» Work instruction
Within the listing below, locate all lines containing the word "format". Copy each one.

» Records supplied
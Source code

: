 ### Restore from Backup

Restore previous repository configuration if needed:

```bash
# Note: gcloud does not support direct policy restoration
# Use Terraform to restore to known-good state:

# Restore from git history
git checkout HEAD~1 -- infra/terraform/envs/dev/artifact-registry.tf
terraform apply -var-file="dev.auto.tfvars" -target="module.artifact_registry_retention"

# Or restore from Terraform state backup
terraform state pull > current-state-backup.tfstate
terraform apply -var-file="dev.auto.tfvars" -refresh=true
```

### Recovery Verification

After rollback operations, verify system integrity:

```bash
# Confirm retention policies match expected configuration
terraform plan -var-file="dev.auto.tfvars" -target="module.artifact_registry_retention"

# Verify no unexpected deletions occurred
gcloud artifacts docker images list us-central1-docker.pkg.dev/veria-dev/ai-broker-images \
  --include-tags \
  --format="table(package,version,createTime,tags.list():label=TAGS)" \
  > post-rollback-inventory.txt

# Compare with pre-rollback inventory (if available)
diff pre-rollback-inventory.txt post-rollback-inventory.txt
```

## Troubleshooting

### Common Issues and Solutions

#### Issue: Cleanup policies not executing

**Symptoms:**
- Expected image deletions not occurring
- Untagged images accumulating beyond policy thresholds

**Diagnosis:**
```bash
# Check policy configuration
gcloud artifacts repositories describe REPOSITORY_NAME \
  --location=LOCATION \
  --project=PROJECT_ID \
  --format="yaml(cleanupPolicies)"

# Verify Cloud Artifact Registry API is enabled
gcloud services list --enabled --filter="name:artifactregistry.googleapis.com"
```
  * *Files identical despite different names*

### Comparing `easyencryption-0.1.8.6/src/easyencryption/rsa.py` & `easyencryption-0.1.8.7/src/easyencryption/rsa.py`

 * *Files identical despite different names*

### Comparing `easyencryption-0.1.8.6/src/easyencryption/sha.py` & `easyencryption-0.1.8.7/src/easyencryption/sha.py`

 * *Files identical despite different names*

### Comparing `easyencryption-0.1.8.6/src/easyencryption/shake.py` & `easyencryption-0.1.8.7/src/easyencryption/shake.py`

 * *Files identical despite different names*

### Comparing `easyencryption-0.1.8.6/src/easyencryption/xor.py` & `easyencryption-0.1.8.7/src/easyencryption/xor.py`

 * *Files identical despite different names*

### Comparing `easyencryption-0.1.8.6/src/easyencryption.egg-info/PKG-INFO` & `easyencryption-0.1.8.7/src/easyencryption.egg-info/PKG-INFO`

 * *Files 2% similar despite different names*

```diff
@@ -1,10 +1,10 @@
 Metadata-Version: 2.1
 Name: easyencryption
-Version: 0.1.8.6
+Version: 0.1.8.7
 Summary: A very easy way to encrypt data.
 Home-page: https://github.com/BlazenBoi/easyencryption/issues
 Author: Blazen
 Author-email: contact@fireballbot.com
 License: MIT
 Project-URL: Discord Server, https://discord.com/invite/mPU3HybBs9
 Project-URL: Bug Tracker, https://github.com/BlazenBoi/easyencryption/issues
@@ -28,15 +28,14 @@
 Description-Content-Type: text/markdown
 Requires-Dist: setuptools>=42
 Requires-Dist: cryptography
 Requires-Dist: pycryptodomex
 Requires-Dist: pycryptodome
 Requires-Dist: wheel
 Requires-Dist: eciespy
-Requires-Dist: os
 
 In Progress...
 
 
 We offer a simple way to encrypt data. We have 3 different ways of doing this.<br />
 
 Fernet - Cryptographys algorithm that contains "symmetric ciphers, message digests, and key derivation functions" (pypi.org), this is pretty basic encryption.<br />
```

» Solution to the exercise
  --format="table(package,version,createTime,tags.list():label=TAGS)" \
  --format="yaml(cleanupPolicies)"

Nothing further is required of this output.